Remove DC component
The algorithm removes any DC offset in the signal. This is a
very important step because the zero-crossing rate of the signal
is calculated and plays a role in determining where unvoiced sections
of speech exist. If the DC offset is not removed, we will be unable
to find the zero-crossing rate of noise in order to eliminate
it from our signal.
|
Threshold determination: via computing average magnatude and
zero-crossing rates.
Compute the average magnitude and zero-crossing rate of the signal
as well as the average magnitude and zero-crossing rate of background
noise.
The average magnitude and zero-crossing rate of the noise
is taken from the first hundred milliseconds of the signal.

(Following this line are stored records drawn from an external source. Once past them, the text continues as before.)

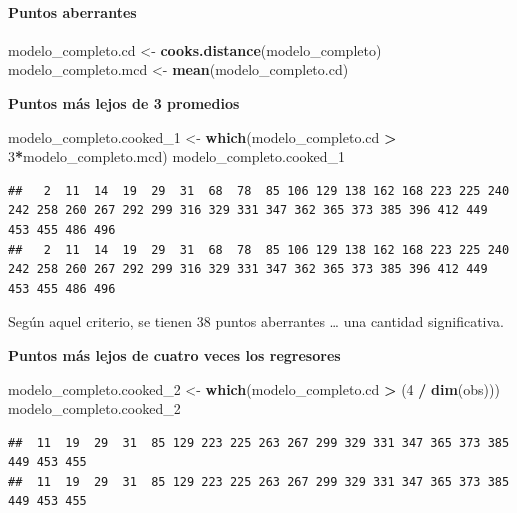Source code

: \documentclass[
]{article}
\newenvironment{Shaded}{\begin{snugshade}}{\end{snugshade}}
\newcommand{\DecValTok}[1]{\textcolor[rgb]{0.00,0.00,0.81}{#1}}
\newcommand{\FunctionTok}[1]{\textcolor[rgb]{0.13,0.29,0.53}{\textbf{#1}}}
\newcommand{\NormalTok}[1]{#1}
\newcommand{\OtherTok}[1]{\textcolor[rgb]{0.56,0.35,0.01}{#1}}
\newcommand{\SpecialCharTok}[1]{\textcolor[rgb]{0.81,0.36,0.00}{\textbf{#1}}}
\begin{document}
\paragraph{Puntos aberrantes}\label{puntos-aberrantes}

\begin{Shaded}
\begin{Highlighting}[]
\NormalTok{modelo\_completo.cd }\OtherTok{\textless{}{-}} \FunctionTok{cooks.distance}\NormalTok{(modelo\_completo)}
\NormalTok{modelo\_completo.mcd }\OtherTok{\textless{}{-}} \FunctionTok{mean}\NormalTok{(modelo\_completo.cd)}
\end{Highlighting}
\end{Shaded}

\textbf{Puntos más lejos de 3 promedios}

\begin{Shaded}
\begin{Highlighting}[]
\NormalTok{modelo\_completo.cooked\_1 }\OtherTok{\textless{}{-}} \FunctionTok{which}\NormalTok{(modelo\_completo.cd }\SpecialCharTok{\textgreater{}} \DecValTok{3}\SpecialCharTok{*}\NormalTok{modelo\_completo.mcd)}
\NormalTok{modelo\_completo.cooked\_1}
\end{Highlighting}
\end{Shaded}

\begin{verbatim}
##   2  11  14  19  29  31  68  78  85 106 129 138 162 168 223 225 240 242 258 260 267 292 299 316 329 331 347 362 365 373 385 396 412 449 453 455 486 496 
##   2  11  14  19  29  31  68  78  85 106 129 138 162 168 223 225 240 242 258 260 267 292 299 316 329 331 347 362 365 373 385 396 412 449 453 455 486 496
\end{verbatim}

Según aquel criterio, se tienen 38 puntos aberrantes \ldots{} una
cantidad significativa.

\textbf{Puntos más lejos de cuatro veces los regresores}

\begin{Shaded}
\begin{Highlighting}[]
\NormalTok{modelo\_completo.cooked\_2 }\OtherTok{\textless{}{-}} \FunctionTok{which}\NormalTok{(modelo\_completo.cd }\SpecialCharTok{\textgreater{}}\NormalTok{ (}\DecValTok{4} \SpecialCharTok{/} \FunctionTok{dim}\NormalTok{(obs)))}
\NormalTok{modelo\_completo.cooked\_2}
\end{Highlighting}
\end{Shaded}

\begin{verbatim}
##  11  19  29  31  85 129 223 225 263 267 299 329 331 347 365 373 385 449 453 455 
##  11  19  29  31  85 129 223 225 263 267 299 329 331 347 365 373 385 449 453 455
\end{verbatim}
\end{document}
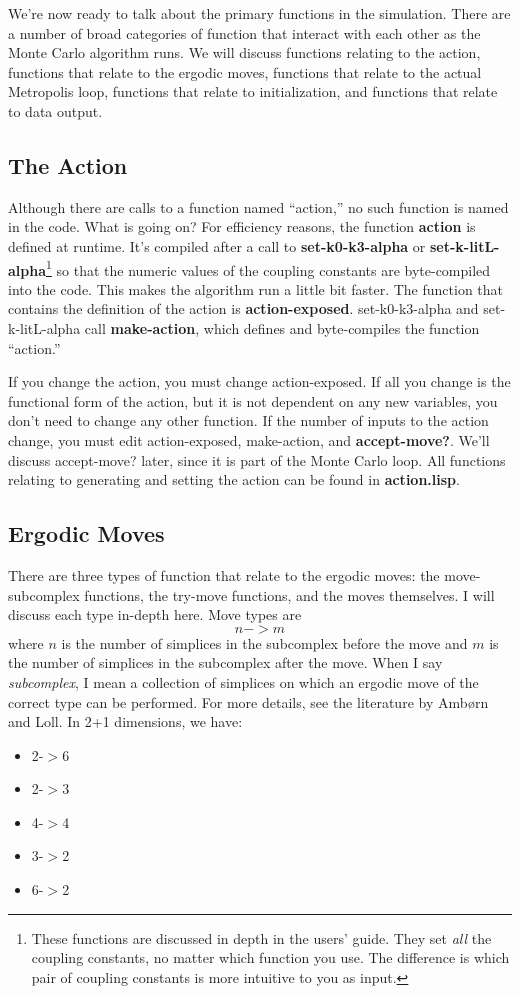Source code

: \message{ !name(programmers_guide.tex)}\documentclass[12pt]{article}
\begin{document}
We're now ready to talk about the primary functions in the
simulation. There are a number of broad categories of function that
interact with each other as the Monte Carlo algorithm runs. We will
discuss functions relating to the action, functions that relate to the
ergodic moves, functions that relate to the actual Metropolis loop,
functions that relate to initialization, and functions that relate to
data output.

\subsection{The Action}

Although there are calls to a function named ``action,'' no such
function is named in the code. What is going on? For efficiency
reasons, the function \textbf{action} is defined at runtime. It's
compiled after a call to \textbf{set-k0-k3-alpha} or
\textbf{set-k-litL-alpha}\footnote{These functions are discussed in
  depth in the users' guide. They set \textit{all} the coupling
  constants, no matter which function you use. The difference is which
  pair of coupling constants is more intuitive to you as input.} so
that the numeric values of the coupling constants are byte-compiled
into the code. This makes the algorithm run a little bit faster. The
function that contains the definition of the action is
\textbf{action-exposed}. set-k0-k3-alpha and set-k-litL-alpha call
\textbf{make-action}, which defines and byte-compiles the function
``action.''

If you change the action, you must change action-exposed. If all you
change is the functional form of the action, but it is not dependent
on any new variables, you don't need to change any other function. If
the number of inputs to the action change, you must edit
action-exposed, make-action, and \textbf{accept-move?}. We'll discuss
accept-move? later, since it is part of the Monte Carlo loop. All
functions relating to generating and setting the action can be found
in \textbf{action.lisp}.

\subsection{Ergodic Moves}
There are three types of function that relate to the ergodic moves:
the move-subcomplex functions, the try-move functions, and the moves
themselves. I will discuss each type in-depth here. Move types are 
$$n->m$$
where $n$ is the number of simplices in the subcomplex before the move
and $m$ is the number of simplices in the subcomplex after the
move. When I say \textit{subcomplex}, I mean a collection of simplices
on which an ergodic move of the correct type can be performed. For
more details, see the literature by Amb\o rn and Loll. In 2+1
dimensions, we have:
\begin{itemize}
\item 2-$>$6
\item 2-$>$3
\item 4-$>$4
\item 3-$>$2
\item 6-$>$2
\end{itemize}
\end{document}
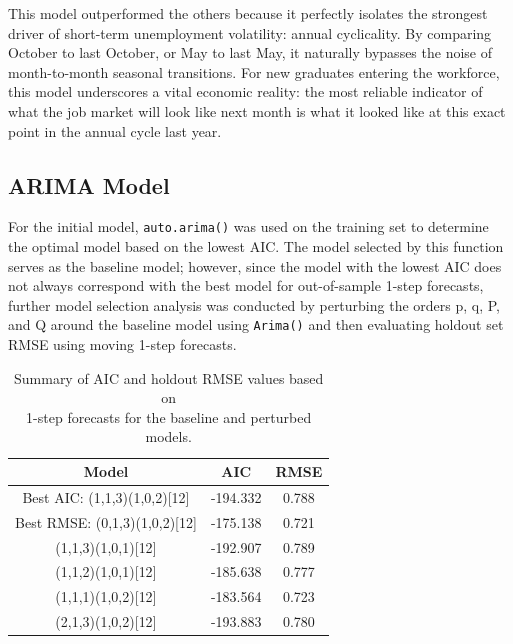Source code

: \documentclass[]{article}
\begin{document}
This model outperformed the others because it perfectly isolates the strongest driver of short-term unemployment volatility: annual cyclicality. By comparing October to last October, or May to last May, it naturally bypasses the noise of month-to-month seasonal transitions. For new graduates entering the workforce, this model underscores a vital economic reality: the most reliable indicator of what the job market will look like next month is what it looked like at this exact point in the annual cycle last year.


\subsection{ARIMA Model}

For the initial model, \texttt{auto.arima()} was used on the training set to determine the optimal model based on the lowest AIC. The model selected by this function serves as the baseline model; however, since the model with the lowest AIC does not always correspond with the best model for out-of-sample 1-step forecasts, further model selection analysis was conducted by perturbing the orders p, q, P, and Q around the baseline model using \texttt{Arima()} and then evaluating holdout set RMSE using moving 1-step forecasts.

\begin{table}[H]
    \centering
    \captionsetup{justification=centering,margin=2cm}
    \begin{tabular}{|c|c|c|}
    \hline
        Model & AIC & RMSE\\
    \hline\hline
        Best AIC: (1,1,3)(1,0,2)[12] & 
        -194.332 & 0.788\\
        Best RMSE: (0,1,3)(1,0,2)[12] & -175.138 & 0.721\\
        \hline
       	(1,1,3)(1,0,1){[}12{]} & -192.907 & 0.789 \\
       	(1,1,2)(1,0,1){[}12{]} & -185.638 & 0.777 \\
       	(1,1,1)(1,0,2){[}12{]} & -183.564 & 0.723 \\
       	(2,1,3)(1,0,2){[}12{]} & -193.883 & 0.780 \\
    \hline
    
    
    \hline
    \end{tabular}
    \caption{Summary of AIC and holdout RMSE values based on\\ 1-step forecasts for the baseline and perturbed models.
    }
\end{table}
\end{document}

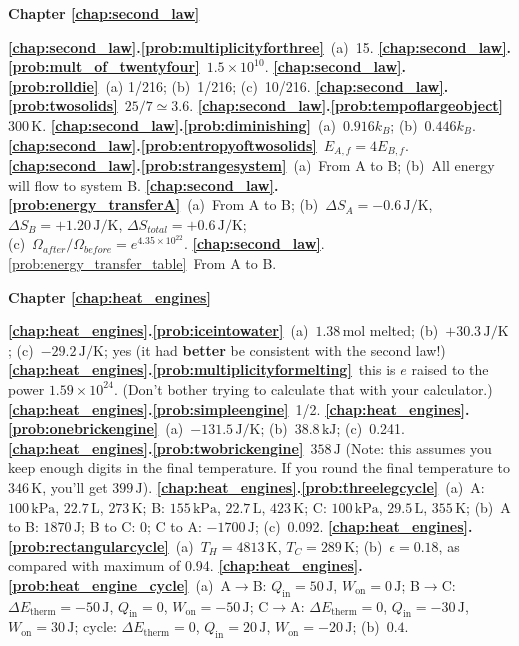  \textbf{Chapter \ref{chap:second_law}}


\textbf{\ref{chap:second_law}.\ref{prob:multiplicityforthree}}~(a)~15.
\textbf{\ref{chap:second_law}.\ref{prob:mult_of_twentyfour}}~$1.5 \times 10^{10}$.
\textbf{\ref{chap:second_law}.\ref{prob:rolldie}}~(a) 1/216; (b)~1/216; 
(c)~10/216.
\textbf{\ref{chap:second_law}.\ref{prob:twosolids}}~$25/7 \simeq 3.6$.
\textbf{\ref{chap:second_law}.\ref{prob:tempoflargeobject}}~$300\,\text{K}$.
\textbf{\ref{chap:second_law}.\ref{prob:diminishing}}~(a)~$0.916 k_B$; 
(b)~$0.446 k_B$.
\textbf{\ref{chap:second_law}.\ref{prob:entropyoftwosolids}}~$E_{A,f}=4E_{B,f}$.
\textbf{\ref{chap:second_law}.\ref{prob:strangesystem}}~(a)~From A to B; 
(b)~All energy will flow to system B.
\textbf{\ref{chap:second_law}.\ref{prob:energy_transferA}}~(a)~From A to B;
(b)~$\Delta S_A = -0.6\,\text{J/K}$, $\Delta S_B = +1.20\,\text{J/K}$, 
$\Delta S_{ total} = +0.6\,\text{J/K}$;\\
(c)~$\Omega_{ after}/\Omega_{ before} = e^{4.35\times 10^{22}}$.
\textbf{\ref{chap:second_law}}.\ref{prob:energy_transfer_table}~From A to B.
 


 \textbf{Chapter \ref{chap:heat_engines}}


\textbf{\ref{chap:heat_engines}.\ref{prob:iceintowater}}~(a)~$1.38\,\text{mol}$ 
melted; (b)~$+30.3\,\text{J/K}$; (c)~$-29.2\,\text{J/K}$; yes (it had 
\textbf{better} be consistent with the second law!)
\textbf{\ref{chap:heat_engines}.\ref{prob:multiplicityformelting}}~this is 
$e$  raised to the power $1.59\times 10^{24}$.  (Don't bother trying to 
calculate that with your calculator.)
\textbf{\ref{chap:heat_engines}.\ref{prob:simpleengine}}~1/2.
\textbf{\ref{chap:heat_engines}.\ref{prob:onebrickengine}}~(a)~$-131.5\,\text{J/K}$; 
(b)~$38.8\,\text{kJ}$; (c)~0.241.
\textbf{\ref{chap:heat_engines}.\ref{prob:twobrickengine}}~$358\,\text{J}$ 
(Note:  this assumes you keep enough digits in the final temperature.  
If you round the final temperature to $346\,\text{K}$, you'll get 
$399\,\text{J}$).
\textbf{\ref{chap:heat_engines}.\ref{prob:threelegcycle}}~(a)~A:  
$100\,\text{kPa}$, $22.7\,\text{L}$, $273\,\text{K}$; B: $155\,\text{kPa}$, 
$22.7\,\text{L}$, $423\,\text{K}$; C: $100\,\text{kPa}$, $29.5\,\text{L}$, 
$355\,\text{K}$; (b)~A to B:  $1870\,\text{J}$; B to C:  0; C to A:  
$-1700\,\text{J}$; (c)~0.092.
\textbf{\ref{chap:heat_engines}.\ref{prob:rectangularcycle}}~(a)~$T_H = 
4813\,\text{K}$, $T_C = 289\,\text{K}$; (b)~$\epsilon = 0.18$, as 
compared with maximum of 0.94. 
\textbf{\ref{chap:heat_engines}.\ref{prob:heat_engine_cycle}}~(a)~A$\rightarrow$B:
$Q_\text{in}=50\,\text{J}$, $W_\text{on} = 0\,\text{J}$; B$\rightarrow$C:
$\Delta E_\text{therm} = -50\,\text{J}$, $Q_\text{in} = 0$, $W_\text{on} = -50\,\text{J}$;
C$\rightarrow$A: $\Delta E_\text{therm}= 0$, $Q_\text{in} = -30\,\text{J}$,
$W_\text{on} = 30\,\text{J}$; cycle: $\Delta E_\text{therm} = 0$,  $Q_\text{in} = 20\,\text{J}$,
$W_\text{on} = -20\,\text{J}$; (b)~$0.4$.


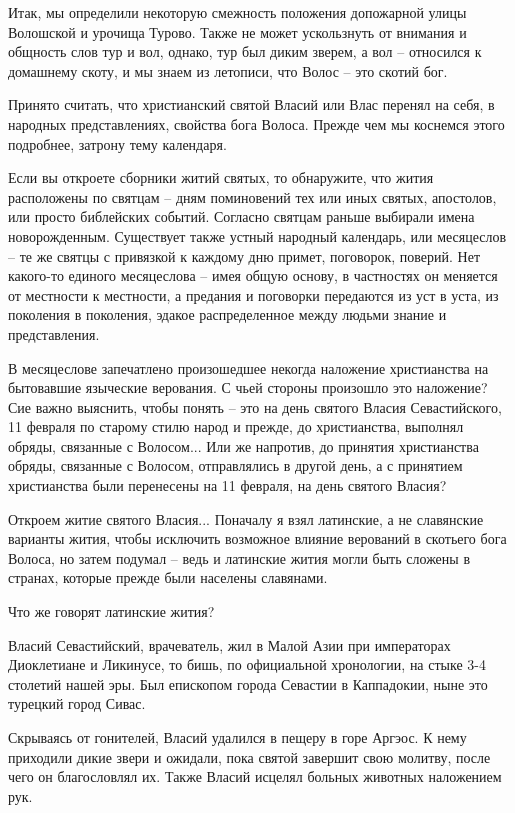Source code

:    Итак, мы определили некоторую смежность положения допожарной улицы Волошской и урочища Турово. Также не может ускользнуть от внимания и общность слов тур и вол, однако, тур был диким зверем, а вол – относился к домашнему скоту, и мы знаем из летописи, что Волос – это скотий бог.

   Принято считать, что христианский святой Власий или Влас перенял на себя, в народных представлениях, свойства бога Волоса. Прежде чем мы коснемся этого подробнее, затрону тему календаря.

   Если вы откроете сборники житий святых, то обнаружите, что жития расположены по святцам – дням поминовений тех или иных святых, апостолов, или просто библейских событий. Согласно святцам раньше выбирали имена новорожденным. Существует также устный народный календарь, или месяцеслов – те же святцы с привязкой к каждому дню примет, поговорок, поверий. Нет какого-то единого месяцеслова – имея общую основу, в частностях он меняется от местности к местности, а предания и поговорки передаются из уст в уста, из поколения в поколения, эдакое распределенное между людьми знание и представления.

В месяцеслове запечатлено произошедшее некогда наложение христианства на бытовавшие языческие верования. С чьей стороны произошло это наложение? Сие важно выяснить, чтобы понять – это на день святого Власия Севастийского, 11 февраля по старому стилю народ и прежде, до христианства, выполнял обряды, связанные с Волосом... Или же напротив, до принятия христианства обряды, связанные с Волосом, отправлялись в другой день, а с принятием христианства были перенесены на 11 февраля, на день святого Власия?

    Откроем житие святого Власия... Поначалу я взял латинские, а не славянские варианты жития, чтобы исключить возможное влияние верований в скотьего бога Волоса, но затем подумал – ведь и латинские жития могли быть сложены в странах, которые прежде были населены славянами. 

   Что же говорят латинские жития?

   Власий Севастийский, врачеватель, жил в Малой Азии при императорах Диоклетиане и Ликинусе, то бишь, по официальной хронологии, на стыке 3-4 столетий нашей эры. Был епископом города Севастии в Каппадокии, ныне это турецкий город Сивас.

   Скрываясь от гонителей, Власий удалился в пещеру в горе Аргэос. К нему приходили дикие звери и ожидали, пока святой завершит свою молитву, после чего он благословлял их. Также Власий исцелял больных животных наложением рук.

The means and standard deviations of both the average magnitude
and zero-crossing rate of noise are calculated, enabling
us to determine thresholds for each to separate the actual speech
signal from the background noise.
|
Signal speration from noise. Done using tresholds from previous
step.
At the beginning of the signal, we search for the first point
where the signal magnitude exceeds the previously set threshold
for the average magnitude. This location marks the beginning of
the voiced section of the speech.
starting point of speech = first
point a sample's magnitude > noise magnatude thershold.
|
Detection of "unvoiced" sound starting speech utterance
(may not exist)
- From this point, search backwards until the magnitude drops
below a lower magnitude threshold.
- From here, we search the previous twenty-five frames of the
signal to locate if and when a point exists where the zero-crossing
rate drops below the previously set threshold. This point, if
it is found, demonstrates that the speech begins with an unvoiced
sound and allows the algorithm to return a starting point for
the speech, which includes any unvoiced section at the start of
the phrase.
|
Repeat above steps for the end of the speech signal.
|